Over the past couple of years we’ve seen the development of a wide range of transistors that push the limits of today’s technology, from the creation of revolutionary liquid transistors that could usher in the first liquid computers, to the development of the world’s smallest transistor that’s just 0.5nm in size and uses 14 atoms to work. Now though a team of researchers at Karlsruhe Institute of Technology in Germany have smashed that record to create the world’s smallest transistor, and what many people think mark the limit of transistor miniaturisation – a quasi solid state quantum transistor set in gel that uses just a single atom, and that, even more impressively, operates at room temperature.
Not only does the teams breakthrough point toward the arrival of major new frontiers in computing power, but it will also help make today’s power hungry computing platforms incredibly power efficient. Transistors, which control the flow of electronic signals, are the basis of all modern electronics, and the steady reduction in the size and energy consumption of transistors has been the fundamental driver of advances in computing power for more than half a century.
The new transistor moves a single atom of silver to open and close a circuit with the materials science news site Nanowerk describing it as the world’s smallest transistor. More importantly though the new device is described as a so-called “Quantum switch,” meaning it can carry more complex information than the binary “on-off” signal of today’s transistors.
The most notable claim made by the researchers is that the switch can operate at room temperature, while most quantum computing elements can only operate at extremely low temperatures that are near Absolute Zero (-273C or -459F), making them more expensive and difficult to maintain. A peer-reviewed paper describing the new device was published in June in the journal Advanced Materials.
According to the researchers, their innovation could have a major impact on the future of computing, particularly in energy efficiency. Thomas Schimmel, head of the research team and co-director of the Center for Single-Atom Electronics and Photonics, says the switch could use less energy than today’s silicon technology “by a factor of 10,000.”
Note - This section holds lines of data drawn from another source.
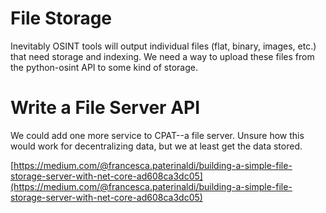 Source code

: # File Storage

Inevitably OSINT tools will output individual files (flat, binary, images, etc.) that need storage and indexing. We need a way to upload these files from the python-osint API to some kind of storage.

# Write a File Server API

We could add one more service to CPAT--a file server. Unsure how this would work for decentralizing data, but we at least get the data stored.

[https://medium.com/@francesca.paterinaldi/building-a-simple-file-storage-server-with-net-core-ad608ca3dc05](https://medium.com/@francesca.paterinaldi/building-a-simple-file-storage-server-with-net-core-ad608ca3dc05)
“This quantum electronics element enables switching energies smaller than those of conventional silicon technologies by a factor of 10,000,” says physicist and nanotechnology expert Thomas Schimmel, who conducts research at the APH, the Institute of Nanotechnology (INT), and the Material Research Center for Energy Systems (MZE) of KIT, “by using an electric control pulse, we position a single silver atom into this gap and close the circuit. When the silver atom is removed again, the circuit is interrupted.”
As with most developments in quantum computing, this one, even if it can be economically produced at scale, is likely years from deployment in real-world computers. This transistor’s use of all-metal construction, rather than semiconductors, means it won’t be easily integrated into conventional computing architectures. But when they do arrive, quantum computers will do much more than save energy, which is why major players, from Google and IBM to Microsoft, are investing billions in developing the technology.